### THE INPUT

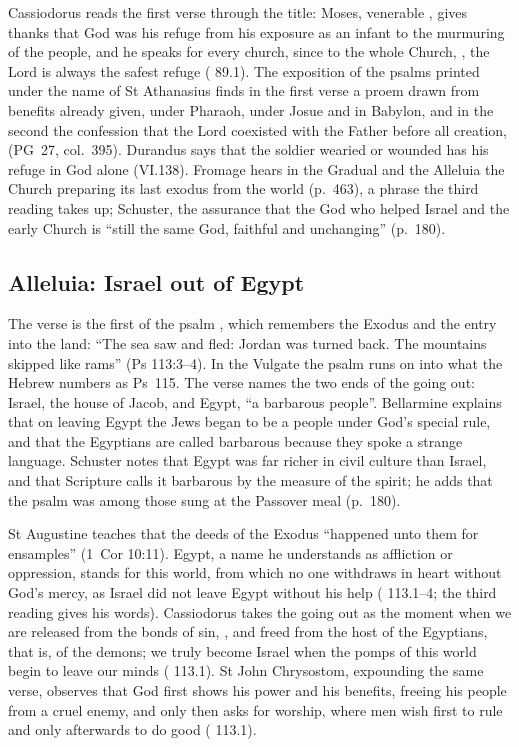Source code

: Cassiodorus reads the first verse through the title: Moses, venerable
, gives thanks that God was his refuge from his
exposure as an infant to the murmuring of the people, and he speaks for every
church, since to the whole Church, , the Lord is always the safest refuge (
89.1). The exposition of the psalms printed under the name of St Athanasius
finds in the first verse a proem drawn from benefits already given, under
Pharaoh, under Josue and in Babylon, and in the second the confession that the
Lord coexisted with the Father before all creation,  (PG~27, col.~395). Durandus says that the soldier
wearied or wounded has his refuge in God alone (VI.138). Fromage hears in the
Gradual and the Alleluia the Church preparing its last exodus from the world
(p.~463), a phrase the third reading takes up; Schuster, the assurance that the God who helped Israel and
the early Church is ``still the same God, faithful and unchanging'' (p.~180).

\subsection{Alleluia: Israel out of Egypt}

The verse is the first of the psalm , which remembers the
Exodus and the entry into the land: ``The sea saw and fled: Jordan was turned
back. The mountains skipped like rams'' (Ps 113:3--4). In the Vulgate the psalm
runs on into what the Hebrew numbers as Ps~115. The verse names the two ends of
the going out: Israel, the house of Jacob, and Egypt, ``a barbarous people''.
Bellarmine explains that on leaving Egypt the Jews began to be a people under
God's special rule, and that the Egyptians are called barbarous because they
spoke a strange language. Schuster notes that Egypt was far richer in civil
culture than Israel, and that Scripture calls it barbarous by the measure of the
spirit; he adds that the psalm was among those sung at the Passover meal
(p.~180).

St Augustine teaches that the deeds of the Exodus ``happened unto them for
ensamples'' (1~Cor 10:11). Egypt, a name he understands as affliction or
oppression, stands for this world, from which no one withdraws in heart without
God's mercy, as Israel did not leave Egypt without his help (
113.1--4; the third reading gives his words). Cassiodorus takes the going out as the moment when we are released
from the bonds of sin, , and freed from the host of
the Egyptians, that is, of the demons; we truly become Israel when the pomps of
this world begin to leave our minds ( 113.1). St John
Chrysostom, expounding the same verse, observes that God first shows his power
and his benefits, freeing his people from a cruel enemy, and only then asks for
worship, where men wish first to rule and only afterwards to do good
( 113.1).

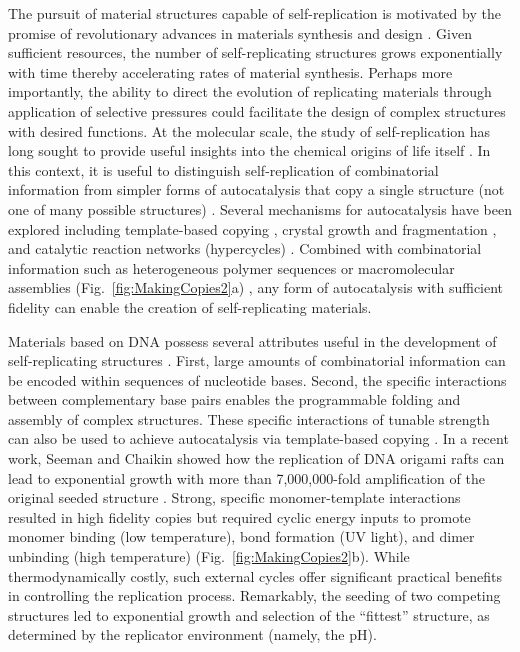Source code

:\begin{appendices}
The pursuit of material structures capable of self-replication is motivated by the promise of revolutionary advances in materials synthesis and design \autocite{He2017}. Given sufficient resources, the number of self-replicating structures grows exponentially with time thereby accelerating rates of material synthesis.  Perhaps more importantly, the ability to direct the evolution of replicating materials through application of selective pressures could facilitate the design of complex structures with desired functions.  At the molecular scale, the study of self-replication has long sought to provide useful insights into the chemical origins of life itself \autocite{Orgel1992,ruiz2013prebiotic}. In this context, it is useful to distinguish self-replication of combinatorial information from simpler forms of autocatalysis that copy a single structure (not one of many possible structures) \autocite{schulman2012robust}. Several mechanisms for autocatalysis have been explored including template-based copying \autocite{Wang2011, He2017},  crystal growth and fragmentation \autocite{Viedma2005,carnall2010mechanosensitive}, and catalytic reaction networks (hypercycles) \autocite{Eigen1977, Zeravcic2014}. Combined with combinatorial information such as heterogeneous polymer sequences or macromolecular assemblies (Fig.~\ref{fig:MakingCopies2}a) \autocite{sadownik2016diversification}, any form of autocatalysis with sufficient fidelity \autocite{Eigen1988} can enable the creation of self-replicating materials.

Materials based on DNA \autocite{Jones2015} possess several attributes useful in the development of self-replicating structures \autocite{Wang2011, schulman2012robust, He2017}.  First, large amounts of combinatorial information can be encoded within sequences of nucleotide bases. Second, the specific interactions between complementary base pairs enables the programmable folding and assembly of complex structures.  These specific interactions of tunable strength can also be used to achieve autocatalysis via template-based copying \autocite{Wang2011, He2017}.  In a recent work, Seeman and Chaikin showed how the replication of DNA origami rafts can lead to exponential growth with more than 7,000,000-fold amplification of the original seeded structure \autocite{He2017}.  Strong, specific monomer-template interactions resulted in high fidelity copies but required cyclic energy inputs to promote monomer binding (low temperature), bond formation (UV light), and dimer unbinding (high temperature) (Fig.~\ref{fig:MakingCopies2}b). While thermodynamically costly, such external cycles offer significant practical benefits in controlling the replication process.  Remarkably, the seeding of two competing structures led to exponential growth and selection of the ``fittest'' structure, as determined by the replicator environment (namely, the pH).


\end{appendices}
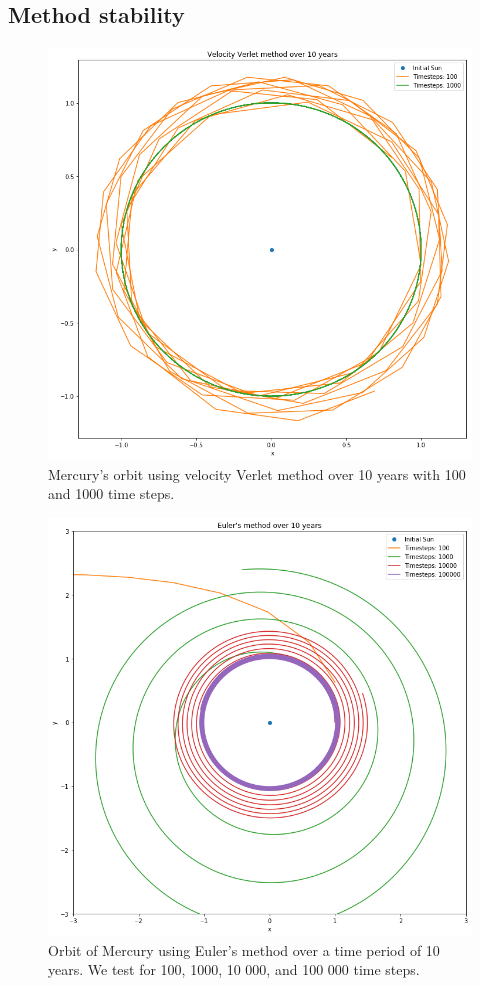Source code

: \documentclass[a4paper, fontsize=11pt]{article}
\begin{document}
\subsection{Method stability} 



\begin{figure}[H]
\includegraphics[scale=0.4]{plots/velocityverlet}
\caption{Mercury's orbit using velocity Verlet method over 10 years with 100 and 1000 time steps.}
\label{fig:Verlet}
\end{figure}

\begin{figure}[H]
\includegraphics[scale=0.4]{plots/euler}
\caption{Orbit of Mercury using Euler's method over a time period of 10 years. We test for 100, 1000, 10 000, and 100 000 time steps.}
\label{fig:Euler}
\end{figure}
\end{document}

######

● **ACTIVITY**
Recreate the listing above word for word, dropping each picture it contains.

● **FINAL ANSWER**
Source code

: Cassiodorus reads the first verse through the title: Moses, venerable
, gives thanks that God was his refuge from his
exposure as an infant to the murmuring of the people, and he speaks for every
church, since to the whole Church, , the Lord is always the safest refuge (
89.1). The exposition of the psalms printed under the name of St Athanasius
finds in the first verse a proem drawn from benefits already given, under
Pharaoh, under Josue and in Babylon, and in the second the confession that the
Lord coexisted with the Father before all creation,  (PG~27, col.~395). Durandus says that the soldier
wearied or wounded has his refuge in God alone (VI.138). Fromage hears in the
Gradual and the Alleluia the Church preparing its last exodus from the world
(p.~463), a phrase the third reading takes up; Schuster, the assurance that the God who helped Israel and
the early Church is ``still the same God, faithful and unchanging'' (p.~180).

\subsection{Alleluia: Israel out of Egypt}

The verse is the first of the psalm , which remembers the
Exodus and the entry into the land: ``The sea saw and fled: Jordan was turned
back. The mountains skipped like rams'' (Ps 113:3--4). In the Vulgate the psalm
runs on into what the Hebrew numbers as Ps~115. The verse names the two ends of
the going out: Israel, the house of Jacob, and Egypt, ``a barbarous people''.
Bellarmine explains that on leaving Egypt the Jews began to be a people under
God's special rule, and that the Egyptians are called barbarous because they
spoke a strange language. Schuster notes that Egypt was far richer in civil
culture than Israel, and that Scripture calls it barbarous by the measure of the
spirit; he adds that the psalm was among those sung at the Passover meal
(p.~180).

St Augustine teaches that the deeds of the Exodus ``happened unto them for
ensamples'' (1~Cor 10:11). Egypt, a name he understands as affliction or
oppression, stands for this world, from which no one withdraws in heart without
God's mercy, as Israel did not leave Egypt without his help (
113.1--4; the third reading gives his words). Cassiodorus takes the going out as the moment when we are released
from the bonds of sin, , and freed from the host of
the Egyptians, that is, of the demons; we truly become Israel when the pomps of
this world begin to leave our minds ( 113.1). St John
Chrysostom, expounding the same verse, observes that God first shows his power
and his benefits, freeing his people from a cruel enemy, and only then asks for
worship, where men wish first to rule and only afterwards to do good
( 113.1).

Source code

:\begin{appendices}
The pursuit of material structures capable of self-replication is motivated by the promise of revolutionary advances in materials synthesis and design \autocite{He2017}. Given sufficient resources, the number of self-replicating structures grows exponentially with time thereby accelerating rates of material synthesis.  Perhaps more importantly, the ability to direct the evolution of replicating materials through application of selective pressures could facilitate the design of complex structures with desired functions.  At the molecular scale, the study of self-replication has long sought to provide useful insights into the chemical origins of life itself \autocite{Orgel1992,ruiz2013prebiotic}. In this context, it is useful to distinguish self-replication of combinatorial information from simpler forms of autocatalysis that copy a single structure (not one of many possible structures) \autocite{schulman2012robust}. Several mechanisms for autocatalysis have been explored including template-based copying \autocite{Wang2011, He2017},  crystal growth and fragmentation \autocite{Viedma2005,carnall2010mechanosensitive}, and catalytic reaction networks (hypercycles) \autocite{Eigen1977, Zeravcic2014}. Combined with combinatorial information such as heterogeneous polymer sequences or macromolecular assemblies (Fig.~\ref{fig:MakingCopies2}a) \autocite{sadownik2016diversification}, any form of autocatalysis with sufficient fidelity \autocite{Eigen1988} can enable the creation of self-replicating materials.

Materials based on DNA \autocite{Jones2015} possess several attributes useful in the development of self-replicating structures \autocite{Wang2011, schulman2012robust, He2017}.  First, large amounts of combinatorial information can be encoded within sequences of nucleotide bases. Second, the specific interactions between complementary base pairs enables the programmable folding and assembly of complex structures.  These specific interactions of tunable strength can also be used to achieve autocatalysis via template-based copying \autocite{Wang2011, He2017}.  In a recent work, Seeman and Chaikin showed how the replication of DNA origami rafts can lead to exponential growth with more than 7,000,000-fold amplification of the original seeded structure \autocite{He2017}.  Strong, specific monomer-template interactions resulted in high fidelity copies but required cyclic energy inputs to promote monomer binding (low temperature), bond formation (UV light), and dimer unbinding (high temperature) (Fig.~\ref{fig:MakingCopies2}b). While thermodynamically costly, such external cycles offer significant practical benefits in controlling the replication process.  Remarkably, the seeding of two competing structures led to exponential growth and selection of the ``fittest'' structure, as determined by the replicator environment (namely, the pH).


\end{appendices}
Source code

: \documentclass[a4paper, fontsize=11pt]{article}
\begin{document}
\subsection{Method stability} 



\begin{figure}[H]
\includegraphics[scale=0.4]{plots/velocityverlet}
\caption{Mercury's orbit using velocity Verlet method over 10 years with 100 and 1000 time steps.}
\label{fig:Verlet}
\end{figure}

\begin{figure}[H]
\includegraphics[scale=0.4]{plots/euler}
\caption{Orbit of Mercury using Euler's method over a time period of 10 years. We test for 100, 1000, 10 000, and 100 000 time steps.}
\label{fig:Euler}
\end{figure}
\end{document}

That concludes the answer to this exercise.